The NFC North championship seemed to be waiting for the Bears on Sunday at Soldier Field.
One play away. Fourth-and-8. Final minute.
Cornerback Tim Jennings felt his excitement rising, a 28-27 Bears lead over the Packers about to become a playoff-clinching final score.
On the previous snap, Jennings had broken up Aaron Rodgers' pass to Jordy Nelson.
The Bears defense, on a pressure-packed stage, was standing strong enough, ready to secure the division title.
Finally, they had the Packers down to their last breath, down to their final play, at the Bears' 48.
"There was so much going through my head right then," Jennings said. "We were right there."
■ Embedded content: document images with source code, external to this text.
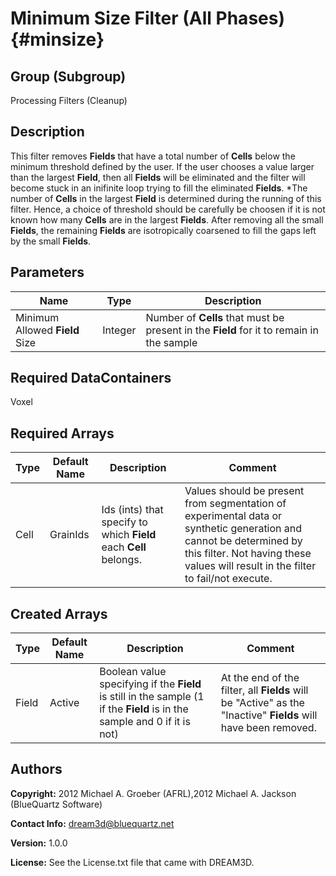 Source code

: Minimum Size Filter (All Phases) {#minsize}
======

## Group (Subgroup) ##
Processing Filters (Cleanup)

## Description ##
This filter removes **Fields** that have a total number of **Cells** below the minimum threshold defined by the user. If the user chooses a
value larger than the largest **Field**, then all **Fields** will be eliminated and the filter will become stuck in an inifinite loop trying to 
fill the eliminated **Fields**. 
*The number of **Cells** in the largest **Field** is determined during the running of this filter. Hence, a choice of threshold should be carefully be choosen
if it is not known how many **Cells** are in the largest **Fields**.
After removing all the small **Fields**, the remaining **Fields** are isotropically coarsened to fill the gaps left by the small **Fields**.

## Parameters ##

| Name | Type | Description |
|------|------|-------------|
| Minimum Allowed **Field** Size | Integer | Number of **Cells** that must be present in the **Field** for it to remain in the sample |

## Required DataContainers ##
Voxel

## Required Arrays ##

| Type | Default Name | Description | Comment |
|------|--------------|-------------|---------|
| Cell | GrainIds | Ids (ints) that specify to which **Field** each **Cell** belongs. | Values should be present from segmentation of experimental data or synthetic generation and cannot be determined by this filter. Not having these values will result in the filter to fail/not execute. |

## Created Arrays ##

| Type | Default Name | Description | Comment |
|------|--------------|-------------|---------|
| Field | Active | Boolean value specifying if the **Field** is still in the sample (1 if the **Field** is in the sample and 0 if it is not) | At the end of the filter, all **Fields** will be "Active" as the "Inactive" **Fields** will have been removed.  |

## Authors ##

**Copyright:** 2012 Michael A. Groeber (AFRL),2012 Michael A. Jackson (BlueQuartz Software)

**Contact Info:** dream3d@bluequartz.net

**Version:** 1.0.0

**License:**  See the License.txt file that came with DREAM3D.



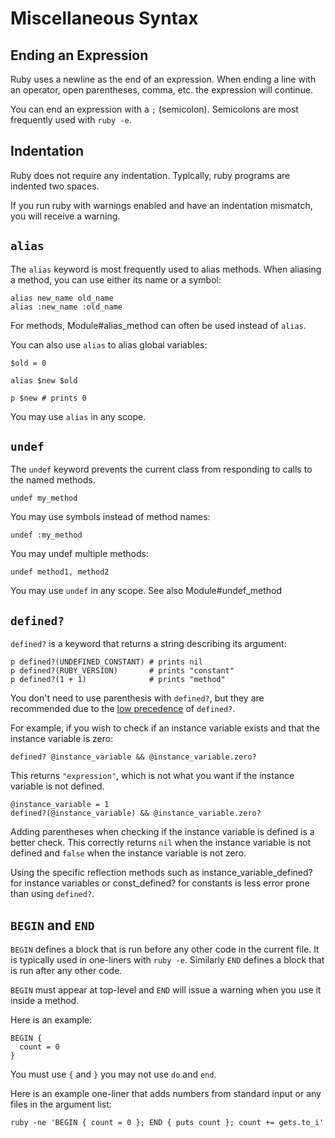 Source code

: # Miscellaneous Syntax

## Ending an Expression

Ruby uses a newline as the end of an expression.  When ending a line with an
operator, open parentheses, comma, etc. the expression will continue.

You can end an expression with a `;` (semicolon).  Semicolons are most
frequently used with `ruby -e`.

## Indentation

Ruby does not require any indentation.  Typically, ruby programs are indented
two spaces.

If you run ruby with warnings enabled and have an indentation mismatch, you
will receive a warning.

## `alias`

The `alias` keyword is most frequently used to alias methods.  When aliasing a
method, you can use either its name or a symbol:

    alias new_name old_name
    alias :new_name :old_name

For methods, Module#alias_method can often be used instead of `alias`.

You can also use `alias` to alias global variables:

    $old = 0

    alias $new $old

    p $new # prints 0

You may use `alias` in any scope.

## `undef`

The `undef` keyword prevents the current class from responding to calls to the
named methods.

    undef my_method

You may use symbols instead of method names:

    undef :my_method

You may undef multiple methods:

    undef method1, method2

You may use `undef` in any scope.  See also Module#undef_method

## `defined?`

`defined?` is a keyword that returns a string describing its argument:

    p defined?(UNDEFINED_CONSTANT) # prints nil
    p defined?(RUBY_VERSION)       # prints "constant"
    p defined?(1 + 1)              # prints "method"

You don't need to use parenthesis with `defined?`, but they are recommended
due to the [low precedence](rdoc-ref:syntax/precedence.rdoc) of `defined?`.

For example, if you wish to check if an instance variable exists and that the
instance variable is zero:

    defined? @instance_variable && @instance_variable.zero?

This returns `"expression"`, which is not what you want if the instance
variable is not defined.

    @instance_variable = 1
    defined?(@instance_variable) && @instance_variable.zero?

Adding parentheses when checking if the instance variable is defined is a
better check.  This correctly returns `nil` when the instance variable is not
defined and `false` when the instance variable is not zero.

Using the specific reflection methods such as instance_variable_defined? for
instance variables or const_defined? for constants is less error prone than
using `defined?`.

## `BEGIN` and `END`

`BEGIN` defines a block that is run before any other code in the current file.
It is typically used in one-liners with `ruby -e`.  Similarly `END` defines a
block that is run after any other code.

`BEGIN` must appear at top-level and `END` will issue a warning when you use
it inside a method.

Here is an example:

    BEGIN {
      count = 0
    }

You must use `{` and `}` you may not use `do` and `end`.

Here is an example one-liner that adds numbers from standard input or any
files in the argument list:

    ruby -ne 'BEGIN { count = 0 }; END { puts count }; count += gets.to_i'

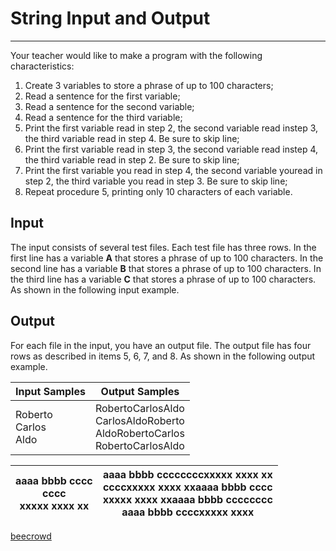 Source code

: # String Input and Output

---

Your teacher would like to make a program with the following characteristics:

1. Create 3 variables to store a phrase of up to 100 characters;
2. Read a sentence for the first variable;
3. Read a sentence for the second variable;
4. Read a sentence for the third variable;
5. Print the first variable read in step 2, the second variable read instep 3, the third variable read in step 4. Be sure to skip line;
6. Print the first variable read in step 3, the second variable read instep 4, the third variable read in step 2. Be sure to skip line;
7. Print the first variable you read in step 4, the second variable youread in step 2, the third variable you read in step 3. Be sure to skip line;
8. Repeat procedure 5, printing only 10 characters of each variable.

## Input

The input consists of several test files. Each test file has three rows. In the first line has a variable **A** that stores a phrase of up to 100 characters. In the second line has a variable **B** that stores a phrase of up to 100 characters. In the third line has a variable **C** that stores a phrase of up to 100 characters. As shown in the following input example.

## Output

For each file in the input, you have an output file. The output file has four rows as described in items 5, 6, 7, and 8. As shown in the following output example.

| Input Samples                 | Output Samples                                                                         |
| ----------------------------- | -------------------------------------------------------------------------------------- |
| Roberto <br/>Carlos <br/>Aldo | RobertoCarlosAldo <br/>CarlosAldoRoberto <br/>AldoRobertoCarlos <br/>RobertoCarlosAldo |

| aaaa bbbb cccc<br/> cccc <br/>xxxxx xxxx xx | aaaa bbbb ccccccccxxxxx xxxx xx <br/>ccccxxxxx xxxx xxaaaa bbbb cccc <br/>xxxxx xxxx xxaaaa bbbb cccccccc <br/>aaaa bbbb ccccxxxxx xxxx |
| ------------------------------------------- | --------------------------------------------------------------------------------------------------------------------------------------- |

[beecrowd](https://www.beecrowd.com.br/judge/en/problems/view/2760)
So how was it that Jennings and his teammates were standing in a stunned locker room less than 25 minutes later describing their heartbreak, lamenting a painful 33-28 loss and feeling totally jarred by a breakdown on the season's most critical play.
That one play, fourth-and-8 from the 48? Unsuccessful blitz. Blown coverage.
Touchdown pass, Rodgers to Randall Cobb with 38 seconds left.
"You go from being absolutely ecstatic," rookie cornerback Isaiah Frey said, "to the lowest point of sadness you can get. It sucks."
Added Jennings: "Most definitely, this one's going to sting for a while. This was win or go home, man."
Rather than afford Rodgers time to make a play, defensive coordinator Mel Tucker dialed up a blitz with Frey plus linebackers Lance Briggs and James Anderson.
Frey didn't get the jump he wanted, caught in traffic at the line. Briggs and Anderson failed to get through too.
And Packers fullback John Kuhn darted left just in time to upend Julius Peppers coming hot off the edge at Rodgers.
The Packers quarterback alertly looped past Peppers, scrambling left. The Bears had hoped their pressure would force Rodgers to get rid of the ball quickly.
But there also was an expectation the secondary would do its part in preventing the big play.
Instead, safety Chris Conte got caught in no man's land underneath and Cobb suddenly was behind the entire defense, running free, destroying the Bears' season.
"We just lost coverage," Bears coach Marc Trestman said, "with our eyes in the backfield."
Rodgers' pass felt as if it hung in the air forever, each Bear defender feeling the shot to the gut as it sailed uncontested.